The fact that we are alive is all we have. We exist individually and as a species for just a brief moment on the planet we call earth whose age is almost beyond our comprehension.

Postulating an existence beyond this life further complicates how we interpret our conscious existence. Martyrdom is the antithesis of self-defense, but so is altruistically sacrificing one’s life to save another.

Everything we own, people we know, our ancestors and posterity, real and imagined, are part of our brief trip through life. Most of us will do everything possible to preserve our lives.

image of Byzantine-era mosaic of gazelle in Caesarea, Israel

Byzantine-era mosaic of a gazelle in Caesarea, Israel

Other living beings also do everything possible within the limits of their physical abilities to stay alive. Gazelles can run in bursts as fast as 60 mph as they try to outrun a pursuing carnivore that depends on catching the gazelle for food to stay alive.
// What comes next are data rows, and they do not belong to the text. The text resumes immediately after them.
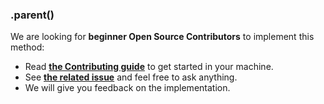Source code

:### .parent()

We are looking for **beginner Open Source Contributors** to implement this method:

- Read [**the Contributing guide**](https://github.com/franciscop/react-test/blob/master/Contributing.md) to get started in your machine.
- See [**the related issue**](https://github.com/franciscop/react-test/issues/9) and feel free to ask anything.
- We will give you feedback on the implementation.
Gazelles eat grass and run to stay alive. Lions run to catch and eat gazelles to stay alive. All plants and animals that survive in their environment have developed survival mechanisms to keep them alive long enough to reproduce.

Humans are not alone in banding together to help each other survive. Animals hunt cooperatively in packs for food.  Water Buffalo and Wildebeests defend the herd with their formidable horns. Chimpanzees and monkeys cooperate on many levels to find food and defend each other.

Humans are not alone in defending one-another at the peril their own lives, but humans do appear to be alone among living things when they invent language and words to express intangible ideas like rights, natural rights, natural law, social contracts, constitutional law, statuary law, common law, and regulatory law. Humans hold the law of the jungle in disdain until they couch it in terms like natural law. The law of the jungle sounds harsh. Natural law sounds like the words of an enlightened philosopher. But the law of the jungle clearly allows for both self-defense and the common defense. And so does natural law. They are the same.

Natural Rights

Political theorists and philosophers have long argued that human beings have natural rights. Thomas Hobbs was one such philosopher who stated in his work, Leviathan, that individual humans have a natural right to survive but unless there were some kind of government to protect them life would be “solitary, poor, nasty, brutish, and short.” A gazelle may agree.

Image of Thomas Paine

Portrait of Thomas Paine

Thomas Paine was a philosopher, political theorist, and influential voice in the American Revolution.  He wrote a clear definition of natural rights when he said. “Natural rights are those which appertain to man in right of his existence.” He went on to say, ” Of this kind are all the intellectual rights, or rights of the mind, and also all those rights of acting as an individual for his own comfort and happiness, which are not injurious to the natural rights of others.”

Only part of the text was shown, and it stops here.